STF é unânime e acolhe recurso para reverter decisão que anulou demarcação de terra indígena em MS

Plenário do Supremo foi unânime em recurso dos guarani-kaiowá sobre a posse da terra Guyraroká, que teve demarcação suspensa em 2014

Renata Volpe Publicado em 08/04/2021, às 11h21

Tito Vilhalva, ancião do tekoha Guyraroka
Tito Vilhalva, ancião do tekoha Guyraroka - Adi Spezia/Cimi

O STF (Supremo Tribunal Federal) acolheu recurso e por unanimidade, decidiu analisar a ação rescisória do povo Guarani Kaiowá, para reverter a anulação da demarcação da Terra Indígena Guyraroka, em Mato Grosso do Sul.

O acolhimento do recurso aconteceu durante julgamento na tarde da última quarta-feira (7). Os onze ministros da Corte votaram a favor da demanda da comunidade.

De acordo com o assessor jurídico do Conselho Indigenista Missionário – Cimi e um dos advogados da comunidade de Guyraroka, Rafael Modesto dos Santos, o processo que anulou a demarcação já transitou em julgado, ou seja, já acabou. “O que está em jogo agora é essa outra ação, rescisória, cujo objetivo é anular aquele outro processo”.

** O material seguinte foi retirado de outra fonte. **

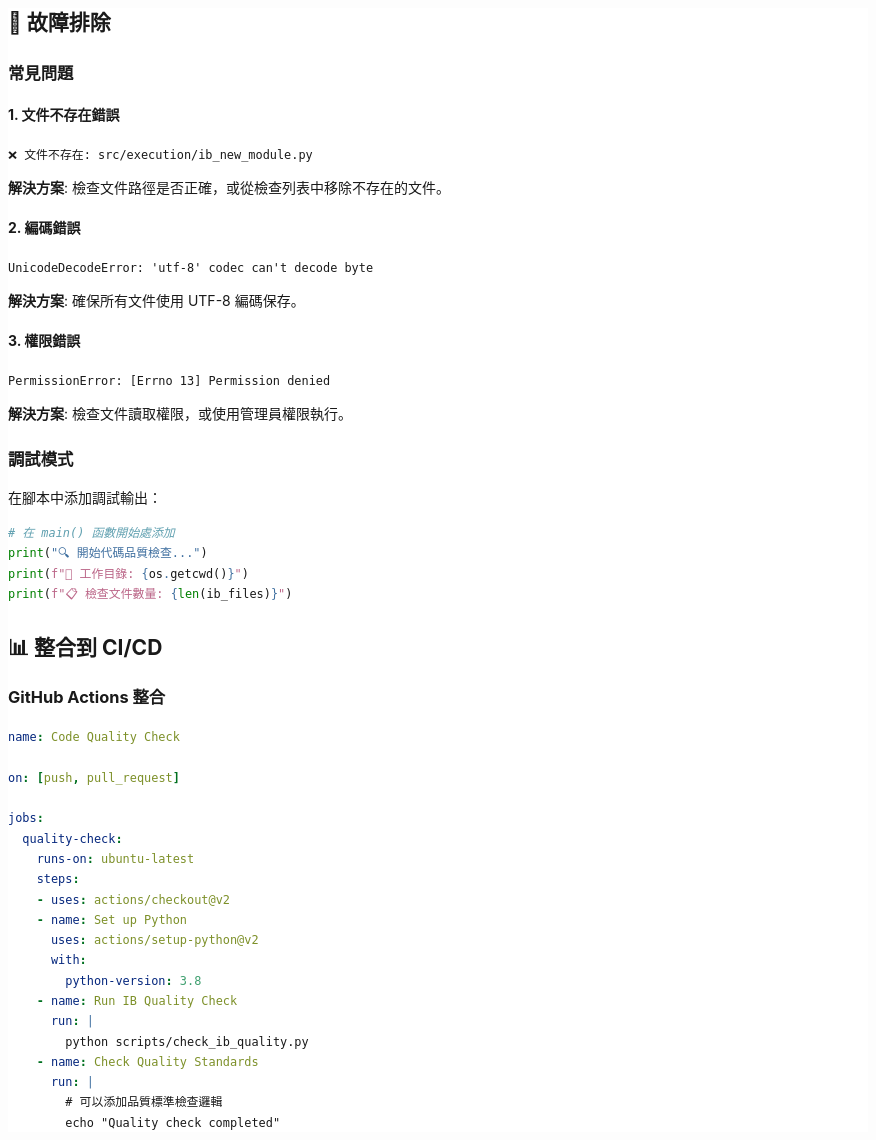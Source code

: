 ## 🔧 故障排除

### 常見問題

#### 1. 文件不存在錯誤
```
❌ 文件不存在: src/execution/ib_new_module.py
```
**解決方案**: 檢查文件路徑是否正確，或從檢查列表中移除不存在的文件。

#### 2. 編碼錯誤
```
UnicodeDecodeError: 'utf-8' codec can't decode byte
```
**解決方案**: 確保所有文件使用 UTF-8 編碼保存。

#### 3. 權限錯誤
```
PermissionError: [Errno 13] Permission denied
```
**解決方案**: 檢查文件讀取權限，或使用管理員權限執行。

### 調試模式
在腳本中添加調試輸出：

```python
# 在 main() 函數開始處添加
print("🔍 開始代碼品質檢查...")
print(f"📁 工作目錄: {os.getcwd()}")
print(f"📋 檢查文件數量: {len(ib_files)}")
```

## 📊 整合到 CI/CD

### GitHub Actions 整合
```yaml
name: Code Quality Check

on: [push, pull_request]

jobs:
  quality-check:
    runs-on: ubuntu-latest
    steps:
    - uses: actions/checkout@v2
    - name: Set up Python
      uses: actions/setup-python@v2
      with:
        python-version: 3.8
    - name: Run IB Quality Check
      run: |
        python scripts/check_ib_quality.py
    - name: Check Quality Standards
      run: |
        # 可以添加品質標準檢查邏輯
        echo "Quality check completed"
```
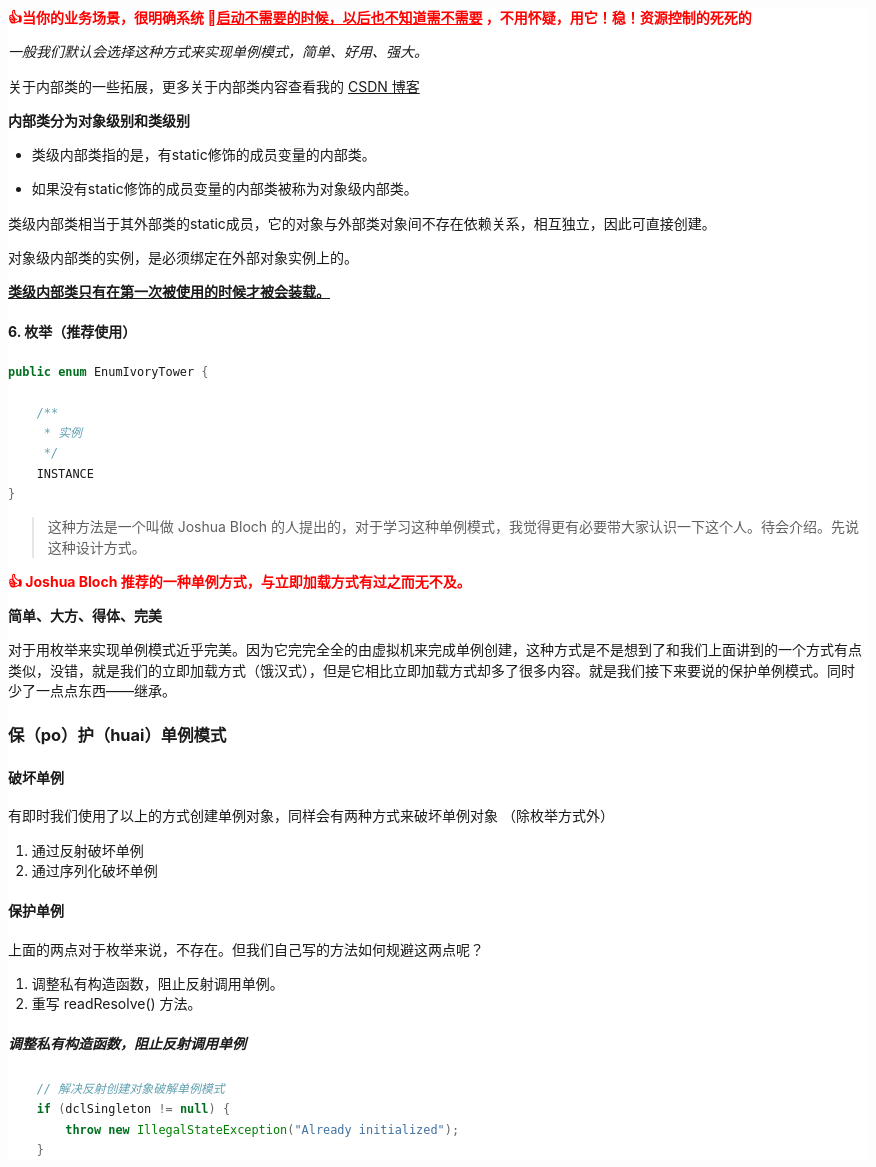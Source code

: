 <span style="color:red">**👍当你的业务场景，很明确系统 📢<u>启动不需要的时候，以后也不知道需不需要</u> ，不用怀疑，用它！稳！资源控制的死死的**</span>

*一般我们默认会选择这种方式来实现单例模式，简单、好用、强大。*

关于内部类的一些拓展，更多关于内部类内容查看我的 [CSDN 博客](https://blog.csdn.net/sinat_34344123/article/details/81942427)

**内部类分为对象级别和类级别**

- 类级内部类指的是，有static修饰的成员变量的内部类。

- 如果没有static修饰的成员变量的内部类被称为对象级内部类。

类级内部类相当于其外部类的static成员，它的对象与外部类对象间不存在依赖关系，相互独立，因此可直接创建。

对象级内部类的实例，是必须绑定在外部对象实例上的。

**<u>类级内部类只有在第一次被使用的时候才被会装载。</u>**

#### 6. 枚举（推荐使用）

```java
public enum EnumIvoryTower {

    /**
     * 实例
     */
    INSTANCE
}
```

> 这种方法是一个叫做 Joshua Bloch 的人提出的，对于学习这种单例模式，我觉得更有必要带大家认识一下这个人。待会介绍。先说这种设计方式。

<span style="color:red">**👍 Joshua Bloch 推荐的一种单例方式，与立即加载方式有过之而无不及。**</span>

**简单、大方、得体、完美**

对于用枚举来实现单例模式近乎完美。因为它完完全全的由虚拟机来完成单例创建，这种方式是不是想到了和我们上面讲到的一个方式有点类似，没错，就是我们的立即加载方式（饿汉式），但是它相比立即加载方式却多了很多内容。就是我们接下来要说的保护单例模式。同时少了一点点东西——继承。

### 保（po）护（huai）单例模式

#### 破坏单例

有即时我们使用了以上的方式创建单例对象，同样会有两种方式来破坏单例对象 （除枚举方式外）

1. 通过反射破坏单例
2. 通过序列化破坏单例

#### 保护单例

上面的两点对于枚举来说，不存在。但我们自己写的方法如何规避这两点呢？

1. 调整私有构造函数，阻止反射调用单例。
2. 重写 readResolve() 方法。

##### 调整私有构造函数，阻止反射调用单例

```java
	// 解决反射创建对象破解单例模式
    if (dclSingleton != null) {
        throw new IllegalStateException("Already initialized");
    }
```
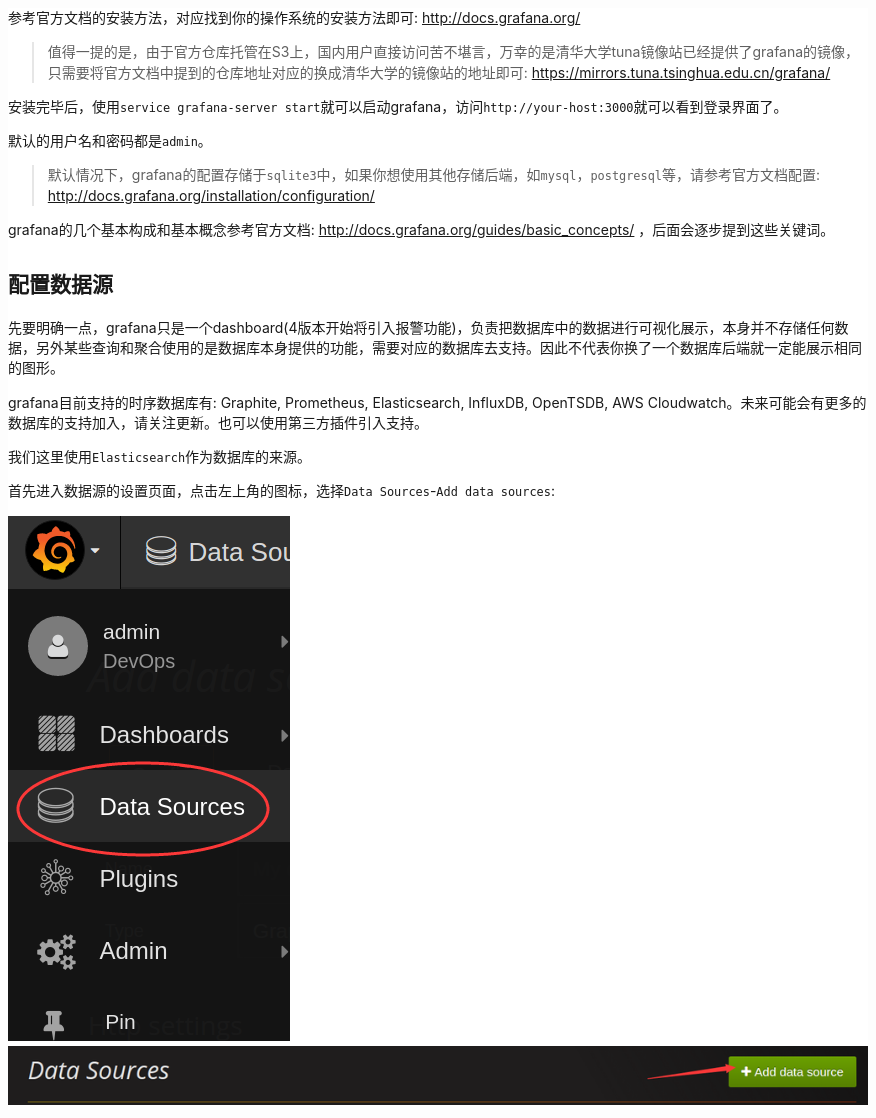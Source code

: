 参考官方文档的安装方法，对应找到你的操作系统的安装方法即可: http://docs.grafana.org/

> 值得一提的是，由于官方仓库托管在S3上，国内用户直接访问苦不堪言，万幸的是清华大学tuna镜像站已经提供了grafana的镜像，只需要将官方文档中提到的仓库地址对应的换成清华大学的镜像站的地址即可:
>  https://mirrors.tuna.tsinghua.edu.cn/grafana/

安装完毕后，使用`service grafana-server start`就可以启动grafana，访问`http://your-host:3000`就可以看到登录界面了。

默认的用户名和密码都是`admin`。

> 默认情况下，grafana的配置存储于`sqlite3`中，如果你想使用其他存储后端，如`mysql`，`postgresql`等，请参考官方文档配置: http://docs.grafana.org/installation/configuration/

grafana的几个基本构成和基本概念参考官方文档: http://docs.grafana.org/guides/basic_concepts/ ，后面会逐步提到这些关键词。

## 配置数据源
先要明确一点，grafana只是一个dashboard(4版本开始将引入报警功能)，负责把数据库中的数据进行可视化展示，本身并不存储任何数据，另外某些查询和聚合使用的是数据库本身提供的功能，需要对应的数据库去支持。因此不代表你换了一个数据库后端就一定能展示相同的图形。

grafana目前支持的时序数据库有: Graphite, Prometheus, Elasticsearch, InfluxDB, OpenTSDB, AWS Cloudwatch。未来可能会有更多的数据库的支持加入，请关注更新。也可以使用第三方插件引入支持。

我们这里使用`Elasticsearch`作为数据库的来源。

首先进入数据源的设置页面，点击左上角的图标，选择`Data Sources`-`Add data sources`:

![](images/grafana-1.png)
![](images/grafana-2.png)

Ainda segundo Santos, se a comunidade ganhar essa ação, tudo volta à estaca zero. “A portaria declaratória de Guyraroka volta a ser validada, e tanto o processo quanto a decisão que anularam a demarcação se tornam nulos”, explicou.

Entenda

A demarcação da terra indígena foi anulada pela Segunda Turma do STF em 2014, com base na tese do marco temporal e sem que a comunidade participasse do processo. Desde então, o Guyraroka é simbólico na luta dos povos indígenas em defesa do direito de acesso à Justiça e contra a tese do marco temporal. 

Os indígenas tentaram diversas vezes recorrer da decisão, sem sucesso, e o caso transitou em julgado em meados de 2016.

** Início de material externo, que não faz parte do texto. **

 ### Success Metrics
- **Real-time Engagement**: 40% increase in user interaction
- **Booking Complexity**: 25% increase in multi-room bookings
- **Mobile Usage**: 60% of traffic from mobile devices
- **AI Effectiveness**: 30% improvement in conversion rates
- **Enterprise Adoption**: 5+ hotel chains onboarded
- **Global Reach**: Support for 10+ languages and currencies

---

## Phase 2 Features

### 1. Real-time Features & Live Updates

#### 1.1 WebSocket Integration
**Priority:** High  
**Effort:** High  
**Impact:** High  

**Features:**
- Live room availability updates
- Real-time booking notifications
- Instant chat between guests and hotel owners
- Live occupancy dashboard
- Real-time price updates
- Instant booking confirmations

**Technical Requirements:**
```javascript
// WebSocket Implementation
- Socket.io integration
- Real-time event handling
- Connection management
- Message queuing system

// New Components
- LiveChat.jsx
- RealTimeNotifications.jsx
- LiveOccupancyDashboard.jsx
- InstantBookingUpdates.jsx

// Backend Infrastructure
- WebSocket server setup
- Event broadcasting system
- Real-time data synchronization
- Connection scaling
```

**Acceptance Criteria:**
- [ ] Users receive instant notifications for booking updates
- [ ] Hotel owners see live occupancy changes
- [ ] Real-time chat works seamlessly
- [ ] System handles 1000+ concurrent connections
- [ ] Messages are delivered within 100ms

Por esse motivo, em 2018, a comunidade ingressou com a atual ação rescisória, buscando reverter a decisão devido aos graves erros e violações cometidas. No mesmo ano, a rescisória foi negada pelo relator, o ministro Luiz Fux – que, no jargão jurídico, “não conheceu” a ação, ou seja, sequer abriu processo para analisá-la no mérito. A comunidade recorreu, apoiada pela PGR (Procuradoria-Geral da República).

Foi esse recurso que, agora, recebeu decisão favorável da Suprema Corte. De acordo com informações do CMI, inicialmente, Fux havia se manifestado contrário ao recurso, tendo voto acompanhado pela ministra Carmen Lucia. Ainda em 2018, o julgamento foi suspenso após pedido de vistas do ministro Edson Fachin. Retornou agora, em março de 2021, com voto favorável do ministro.

Após o voto-vista de Fachin, o relator, Luiz Fux, reviu sua posição e votou a favor da comunidade. Foi acompanhado por todos os demais ministros e ministras, fechando um placar de onze a zero em favor da demanda Guarani Kaiowá.

Com a decisão desta semana, o julgamento do mérito da ação rescisória iniciará, com a participação da comunidade da TI Guyraroka, e tem chances reais de reverter a anulação da terra indígena – uma luta não só das 26 famílias que vivem nela, mas de todo o povo Guarani e Kaiowá.